Los instrumentos virtuales también han allanado la globalización económica, al reforzar la deslocalización de empresas hacia los países del Tercer Mundo, en condiciones en las que la explotación laboral posibilita la obtención de dividendos muy superiores. De hecho, en las últimas décadas se han alcanzado las mayores desigualdades sociales de la historia en todo el planeta. Y no parece que la realidad virtual haya favorecido una distribución más igualitaria de la riqueza, en contra de lo que algunos anunciaban.
Las redes sociales se han convertido en espacios singulares de titularidad privada y de uso público masivo. Y aplican restricciones a la libertad de expresión que no son acordadas por jueces, en el ámbito de un proceso, sino por los gestores de la empresa, con criterios nada claros, relativos a la moralidad, a prejuicios poco justificados o a visiones ideológicas sesgadas. Y la combinación del uso de datos privados con la posibilidad de influenciar a multitudes han permitido a Facebook llevar a cabo experimentos para modificar la percepción social de las personas sobre asuntos concretos. De hecho, un riesgo inquietante de la configuración de las redes es que pueden conseguir que las masas sociales sean vigiladas, controladas y manejadas desde dentro, como advierte Byung-Chul Han.
Asimismo, resulta indudable que las tecnologías de la comunicación han facilitado la aproximación de las personas y la más amplia propagación de contenidos. Pero no puede obviarse el carácter a menudo superficial de estas conexiones personales. Al mismo tiempo, han causado nuevas formas de soledad. Y han engendrado fenómenos como el selfiecentrismo, el entretenimiento compulsivo o el exceso de información que acaba desembocando en deformación.

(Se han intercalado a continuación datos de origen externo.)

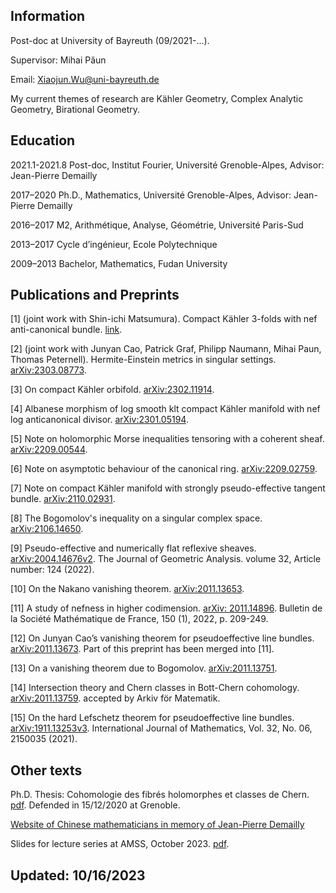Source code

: ## Information

Post-doc at University of Bayreuth (09/2021-...).

Supervisor: Mihai P&#259;un

Email: [Xiaojun.Wu@uni-bayreuth.de](mailto:Xiaojun.Wu@uni-bayreuth.de)

My current themes of research are Kähler Geometry, Complex Analytic Geometry, Birational Geometry.

## Education

2021.1-2021.8 Post-doc, Institut Fourier, Université Grenoble-Alpes, Advisor: Jean-Pierre Demailly

2017–2020 Ph.D., Mathematics, Université Grenoble-Alpes, Advisor: Jean-Pierre Demailly

2016–2017 M2, Arithmétique, Analyse, Géométrie, Université Paris-Sud

2013–2017 Cycle d’ingénieur, Ecole Polytechnique

2009–2013 Bachelor, Mathematics, Fudan University 

## Publications and Preprints
[1] (joint work with Shin-ichi Matsumura). Compact Kähler 3-folds with nef anti-canonical bundle. [link](nef_hal.pdf).

[2] (joint work with  Junyan Cao, Patrick Graf, Philipp Naumann, Mihai Paun, Thomas Peternell). Hermite-Einstein metrics in singular settings. [arXiv:2303.08773](https://arxiv.org/abs/arXiv:2303.08773). 

[3] On compact Kähler orbifold. [arXiv:2302.11914](https://arxiv.org/abs/arXiv:2302.11914). 

[4] Albanese morphism of log smooth klt compact Kähler manifold with nef log anticanonical divisor. [arXiv:2301.05194](https://arxiv.org/abs/arXiv:2301.05194). 

[5] Note on holomorphic Morse inequalities tensoring with a coherent sheaf. [arXiv:2209.00544](https://arxiv.org/abs/arXiv:2209.00544).

[6] Note on asymptotic behaviour of the canonical ring. [arXiv:2209.02759](https://arxiv.org/abs/arXiv:2209.02759).

[7] Note on compact Kähler manifold with strongly pseudo-effective tangent bundle. [arXiv:2110.02931](https://arxiv.org/abs/arXiv:2110.02931).

[8] The Bogomolov's inequality on a singular complex space. [arXiv:2106.14650](https://arxiv.org/abs/arXiv:2106.14650).

[9] Pseudo-effective and numerically flat reflexive sheaves. [arXiv:2004.14676v2](https://arxiv.org/abs/2004.14676). The Journal of Geometric Analysis. volume 32, Article number: 124 (2022).
 
[10] On the Nakano vanishing theorem. [arXiv:2011.13653](https://arxiv.org/abs/2011.13653).

[11] A study of nefness in higher codimension. [arXiv: 2011.14896](https://arxiv.org/abs/2011.14896). Bulletin de la Société Mathématique de France,
150 (1), 2022, p. 209-249.

[12] On Junyan Cao’s vanishing theorem for pseudoeffective line bundles. [arXiv:2011.13673](https://arxiv.org/abs/2011.13673). Part of this preprint has been merged into [11].

[13] On a vanishing theorem due to Bogomolov. [arXiv:2011.13751](https://arxiv.org/abs/2011.13751).

[14] Intersection theory and Chern classes in Bott-Chern cohomology. [arXiv:2011.13759](https://arxiv.org/abs/2011.13759). accepted by Arkiv för Matematik.

[15] On the hard Lefschetz theorem for pseudoeffective line bundles. [arXiv:1911.13253v3](https://arxiv.org/abs/1911.13253).  International Journal of Mathematics, Vol. 32, No. 06, 2150035 (2021).


## Other texts

Ph.D. Thesis: Cohomologie des fibrés holomorphes et classes de Chern. [pdf](https://hal.archives-ouvertes.fr/tel-03145126). Defended in 15/12/2020 at Grenoble.

[Website of Chinese mathematicians in memory of Jean-Pierre Demailly](JPDemailly/JPDemailly.html)

Slides for lecture series at AMSS, October 2023. [pdf](china_1017.pdf).


## Updated: 10/16/2023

Zygmunt Bauman nos explicó sabiamente que en las redes el hilo moral con el que se tejen los vínculos humanos es cada vez más frágil y sus texturas se descosen. La difusión responsable de la verdad también se ha ido descosiendo: como apunta críticamente la directora de 'The Guardian', Katharine Viner, el diseño de las redes sociales está otorgando un enorme protagonismo al periodismo basura y a la viralización a cualquier precio.
Las plataformas virtuales han vertebrado novedosos cauces de participación democrática. Y, como analizó Manuel Castells en su libro 'Redes de indignación y esperanza', las tecnologías de la comunicación han resultado esenciales para bastantes movimientos cívicos en los más diversos países. Sin embargo, aunque deben reconocerse estas herramientas democráticas, parecen muy visibles las dificultades de articular en las redes un discurso colectivo estable, basado en la reflexión común, a causa de su inmediatez, de la volatilidad de sus debates y de las limitaciones inherentes a su formato.
No se pretende negar aquí lo positivo que ha traído Internet. Ni minusvalorar las mejoras en la difusión de la información, en las relaciones personales, en las transacciones mercantiles, en el consumo más favorable o en el acceso a medios de comunicación alternativos a los tradicionales. Quien escribe estas líneas es usuario habitual de Internet y de las redes sociales. No obstante, sería oportuno examinar la dirección que está adoptando la revolución digital. También la revolución industrial pudo haberse desarrollado en el pasado de maneras muy distintas. Las sociedades democráticas y los poderes públicos, a través de regulaciones efectivas, deberían adoptar medidas para garantizar que no se privaticen nuestros derechos. Y para que las nuevas formas de riqueza vinculadas al mundo virtual no generen más precariedad, desigualdad e injusticias sociales.